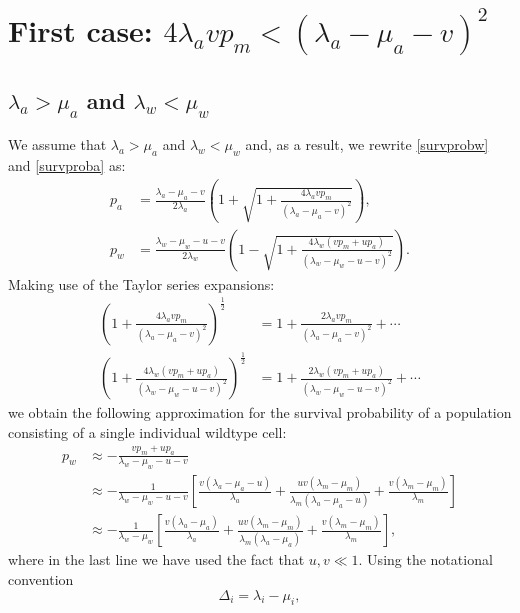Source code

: \documentclass[11pt,a4paper]{article}
\begin{document}
\section{First case: $4\lambda_avp_m<\left(\lambda_a-\mu_a-v\right)^2$}
\subsection{$\lambda_a>\mu_a$ and $\lambda_w<\mu_w$}
We assume that $\lambda_a>\mu_a$ and $\lambda_w<\mu_w$ and, as a result, we rewrite \eqref{survprobw} and \eqref{survproba} as:
\begin{align*}
p_a&=\frac{\lambda_a-\mu_a-v}{2\lambda_a}\left(1+\sqrt{1+\frac{4\lambda_avp_m}{\left(\lambda_a-\mu_a-v\right)^2}}\right),\\
p_w&=\frac{\lambda_w-\mu_w-u-v}{2\lambda_w}\left(1-\sqrt{1+\frac{4\lambda_w\left(vp_m+up_a\right)}{\left(\lambda_w-\mu_w-u-v\right)^2}}\right).
\end{align*}
Making use of the Taylor series expansions:
\begin{align*}
\left(1+\frac{4\lambda_avp_m}{\left(\lambda_a-\mu_a-v\right)^2}\right)^{\frac{1}{2}}&=1+\frac{2\lambda_avp_m}{\left(\lambda_a-\mu_a-v\right)^2}+\cdots\\
\left(1+\frac{4\lambda_w\left(vp_m+up_a\right)}{\left(\lambda_w-\mu_w-u-v\right)^2}\right)^{\frac{1}{2}}&=1+\frac{2\lambda_w\left(vp_m+up_a\right)}{\left(\lambda_w-\mu_w-u-v\right)^2}+\cdots
\end{align*}
we obtain the following approximation for the survival probability of a population consisting of a single individual wildtype cell:
\begin{align}\label{survprobwinitial}
p_w&\approx-\frac{vp_m+up_a}{\lambda_w-\mu_w-u-v}\\
\nonumber
&\approx-\frac{1}{\lambda_w-\mu_w-u-v}\left[\frac{v\left(\lambda_a-\mu_a-u\right)}{\lambda_a}+\frac{uv\left(\lambda_m-\mu_m\right)}{\lambda_m\left(\lambda_a-\mu_a-u\right)}+\frac{v\left(\lambda_m-\mu_m\right)}{\lambda_m}\right]\\ \label{survprobw2}
&\approx-\frac{1}{\lambda_w-\mu_w}\left[\frac{v\left(\lambda_a-\mu_a\right)}{\lambda_a}+\frac{uv\left(\lambda_m-\mu_m\right)}{\lambda_m\left(\lambda_a-\mu_a\right)}+\frac{v\left(\lambda_m-\mu_m\right)}{\lambda_m}\right],
\end{align}
where in the last line we have used the fact that $u,v\ll1$. Using the notational convention
\begin{equation}\label{notationalconv}
\Delta_i=\lambda_i-\mu_i,
\end{equation}
\end{document}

· · · · ·

● **What the exercise asks**
Starting at the line that contains "where in the", retype each line through the last one in the records, both included, and add nothing.

● **Task response**
where in the last line we have used the fact that $u,v\ll1$. Using the notational convention
\begin{equation}\label{notationalconv}
\Delta_i=\lambda_i-\mu_i,
\end{equation}
\end{document}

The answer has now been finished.